The discussion explored how digital banks can build and sustain customer trust.
Pakistan’s financial inclusion rate increased from 47% in 2018 to 67% in 2025, claims easypaisa Chief Digital Officer Farhan Hassan. Farhan highlighted the role of platforms like easypaisa digital bank in advancing financial inclusion, adding that 92% of retail payments in Q2 FY2025–26, amounting to 3.1 billion transactions, were conducted through digital channels, including mobile banking apps, internet banking, ATMs, POS machines, and e-commerce gateways. Interestingly, Easypaisa Profit also Surged by 13.63 Billion in FY2025.
Speaking at a panel discussion titled “How Digital Banks Can Thrive in the New Era?” at Money20/20 Asia in Bangkok, alongside digital banking executives and industry leaders, Farhan Hassan said Pakistan’s digital banking transformation has been driven by a series of regulatory, technological, and market-led interventions rather than a single inflection point. He noted that Pakistan’s financial inclusion rate increase is supported by digital innovation and policy reforms that expanded access to financial services.
Sharing insights on easypaisa digital bank’s journey as Pakistan’s first digital retail bank to commence commercial operations earlier this year, Farhan said that while COVID-19 was a major turning point in accelerating digital financial services adoption, the recent initiatives led by the Prime Minister and the State Bank of Pakistan have also significantly accelerated Pakistan’s shift toward a cashless economy, both operationally and from a policy standpoint.
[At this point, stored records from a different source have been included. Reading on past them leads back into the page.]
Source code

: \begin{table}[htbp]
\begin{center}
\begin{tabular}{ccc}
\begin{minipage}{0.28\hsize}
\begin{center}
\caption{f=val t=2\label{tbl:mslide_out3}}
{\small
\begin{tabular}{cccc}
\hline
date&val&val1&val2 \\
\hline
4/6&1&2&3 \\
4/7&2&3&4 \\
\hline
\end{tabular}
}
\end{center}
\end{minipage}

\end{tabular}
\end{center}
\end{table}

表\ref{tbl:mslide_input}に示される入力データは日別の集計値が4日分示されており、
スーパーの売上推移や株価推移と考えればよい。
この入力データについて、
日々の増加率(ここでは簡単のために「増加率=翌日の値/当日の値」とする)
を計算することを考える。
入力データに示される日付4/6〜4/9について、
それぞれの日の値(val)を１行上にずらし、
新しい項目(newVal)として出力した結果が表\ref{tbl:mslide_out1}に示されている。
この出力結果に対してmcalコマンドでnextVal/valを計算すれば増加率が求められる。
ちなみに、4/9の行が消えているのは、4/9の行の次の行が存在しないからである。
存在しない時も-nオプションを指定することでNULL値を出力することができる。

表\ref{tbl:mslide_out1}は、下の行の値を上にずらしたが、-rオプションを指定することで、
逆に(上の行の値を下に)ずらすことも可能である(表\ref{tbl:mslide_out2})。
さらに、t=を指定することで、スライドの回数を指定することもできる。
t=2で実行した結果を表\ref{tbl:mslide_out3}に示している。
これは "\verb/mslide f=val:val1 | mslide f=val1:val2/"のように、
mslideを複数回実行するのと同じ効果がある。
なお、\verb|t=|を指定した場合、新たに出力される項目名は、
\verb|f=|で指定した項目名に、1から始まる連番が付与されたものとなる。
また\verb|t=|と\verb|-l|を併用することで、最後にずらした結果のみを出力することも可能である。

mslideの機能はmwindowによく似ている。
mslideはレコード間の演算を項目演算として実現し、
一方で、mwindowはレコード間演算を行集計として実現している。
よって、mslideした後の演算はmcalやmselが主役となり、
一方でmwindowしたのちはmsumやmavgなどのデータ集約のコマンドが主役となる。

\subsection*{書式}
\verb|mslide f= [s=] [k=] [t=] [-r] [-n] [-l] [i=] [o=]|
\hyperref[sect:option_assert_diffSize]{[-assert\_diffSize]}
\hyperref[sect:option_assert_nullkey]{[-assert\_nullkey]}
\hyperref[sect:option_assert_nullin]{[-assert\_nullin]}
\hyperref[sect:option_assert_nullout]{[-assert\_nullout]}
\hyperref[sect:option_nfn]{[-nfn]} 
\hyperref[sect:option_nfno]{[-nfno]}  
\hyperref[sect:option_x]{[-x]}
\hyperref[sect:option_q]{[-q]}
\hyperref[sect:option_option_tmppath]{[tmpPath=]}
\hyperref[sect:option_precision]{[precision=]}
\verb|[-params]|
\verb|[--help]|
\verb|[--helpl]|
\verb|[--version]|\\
The discussion explored how digital banks can build and sustain customer trust. Farhan noted that excessive friction can drive users away, while weak safeguards can compromise security. Sustainable trust, he said, comes from seamless user experiences supported by strong, often invisible, security layers. In the absence of physical infrastructure, reliability becomes the digital equivalent of a bank branch, where customers expect payments, transfers, and support to be consistently available.
Farhan added that digital banks are no longer only competing with traditional financial institutions, but also with Big Tech and embedded finance players. Since beginning its digital bank journey, easypaisa digital bank has moved from a walled garden model to an open platform approach, enabling partnerships with e-commerce players, telecom operators, and other stakeholders to create collaboration opportunities.
Discussing the impact of AI, he said AI-led credit scoring and decisioning are already helping institutions scale lending responsibly while strengthening fraud detection and risk monitoring. While fully AI-driven financial advisory continues to evolve, human oversight remains important today to ensure accuracy, trust, and contextual decision-making. He added that challenges such as socio-economic disparities, limited digital literacy, and language fragmentation currently slow wider AI adoption in Pakistan, but with continued investment in digital infrastructure, education, and localized innovation, these barriers are expected to diminish significantly in a short time given how quickly the landscape is evolving.
Money20/20 Asia remains a leading platform for innovation and collaboration in global fintech, bringing together banks, fintechs, Big Tech companies, regulators, startups, and investors to shape the future of financial services.
With over 59 million registered users and as the country’s first digital bank to commence commercial operations, easypaisa digital bank remains aligned with the State Bank of Pakistan’s vision for inclusive economic growth and is committed to expanding financial products and services for existing, unbanked, and underbanked users.